After a week, or maybe more, of bright, cool, azure San-Francisco-like weather, a thick smudge has settled over New York that you couldn't blast away with a thousand jackhammers.
The city seems to have slowed, as if the black cars and the cabs and the tractor-trailers and the Maseratis were running through molasses. Even the merry and jaunting squeals of children as they head off to day camp in the green of suburbia seems dampened by the sump of the summer air.
The sky is the color of lint from a dryer and it won't make up its mind if it's going to darken and rain or brighten and bring even more heat to the city. It just sits there, the sky does, glowering and mocking us our discomfort. Revenge for the filth we attack it with.
I was out early this morning, and stupidly exited my car at Lexington and 62nd--over two miles from work. West I trod accumulating sweat and apprehension with each block.
Of late, I have been gloomy. Gloomy, I think, primarily from seeing the plasticine smiles from southern France, where so many of my Facebook friends have been for the last week or so. Gloomy that we--creators of images--should know and excoriate better than anyone the Empire of Illusion and Cycle of Cynicism we perpetuate when we laud work that's never run, or worse, is purpose-built for winning.

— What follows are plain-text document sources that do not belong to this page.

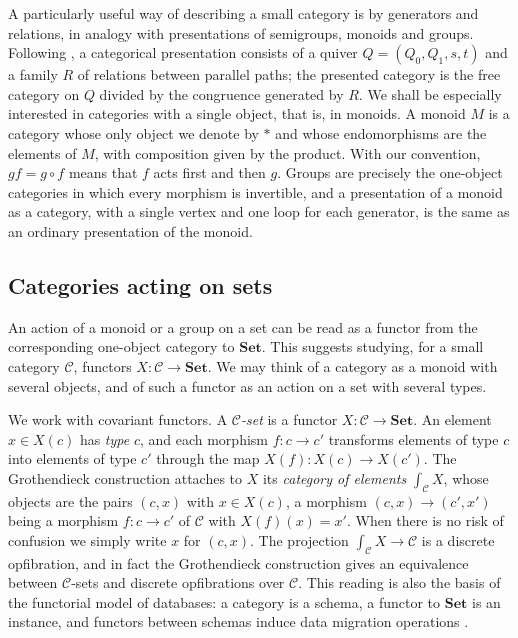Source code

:\documentclass[11pt]{amsart}
\theoremstyle{definition}
\theoremstyle{remark}
\numberwithin{figure}{section}%
\newcommand{\CC}{\mathcal{C}}
\newcommand{\Set}{\mathbf{Set}}
\begin{document}
A particularly useful way of describing a small category is by generators and relations, in analogy with presentations of semigroups, monoids and groups. Following \cite{Poly}, a categorical presentation consists of a quiver $Q=(Q_0,Q_1,s,t)$ and a family $R$ of relations between parallel paths; the presented category is the free category on $Q$ divided by the congruence generated by $R$. We shall be especially interested in categories with a single object, that is, in monoids. A monoid $M$ is a category whose only object we denote by $*$ and whose endomorphisms are the elements of $M$, with composition given by the product. With our convention, $gf=g\circ f$ means that $f$ acts first and then $g$. Groups are precisely the one-object categories in which every morphism is invertible, and a presentation of a monoid as a category, with a single vertex and one loop for each generator, is the same as an ordinary presentation of the monoid.

\subsection{Categories acting on sets}
\label{subsec:categories-acting-sets}

An action of a monoid or a group on a set can be read as a functor from the corresponding one-object category to $\Set$. This suggests studying, for a small category $\CC$, functors $X\colon\CC\to\Set$. We may think of a category as a monoid with several objects, and of such a functor as an action on a set with several types.

We work with covariant functors. A \emph{$\CC$-set} is a functor $X\colon\CC\to\Set$. An element $x\in X(c)$ has \emph{type} $c$, and each morphism $f\colon c\to c'$ transforms elements of type $c$ into elements of type $c'$ through the map $X(f)\colon X(c)\to X(c')$. The Grothendieck construction attaches to $X$ its \emph{category of elements} $\int_{\CC}X$, whose objects are the pairs $(c,x)$ with $x\in X(c)$, a morphism $(c,x)\to(c',x')$ being a morphism $f\colon c\to c'$ of $\CC$ with $X(f)(x)=x'$. When there is no risk of confusion we simply write $x$ for $(c,x)$. The projection $\int_{\CC}X\to\CC$ is a discrete opfibration, and in fact the Grothendieck construction gives an equivalence between $\CC$-sets and discrete opfibrations over $\CC$. This reading is also the basis of the functorial model of databases: a category is a schema, a functor to $\Set$ is an instance, and functors between schemas induce data migration operations \cite{SevenSketches,SpivakDataMigration,SpivakDatabaseQueries}.
\end{document}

We all know the data--how many hundreds of trillions of messages we are faced with each day. Yet, despite those numbers, despite the pressing and oppressive ubiquity of a world where advertising covers nearly every square inch of everything, no one has ever "seen" an ad that's run at Cannes.
Still that becomes our shibboleth: to win at Cannes.
A heavy pall is hanging over the city.
Maybe it has nothing to do with the weather.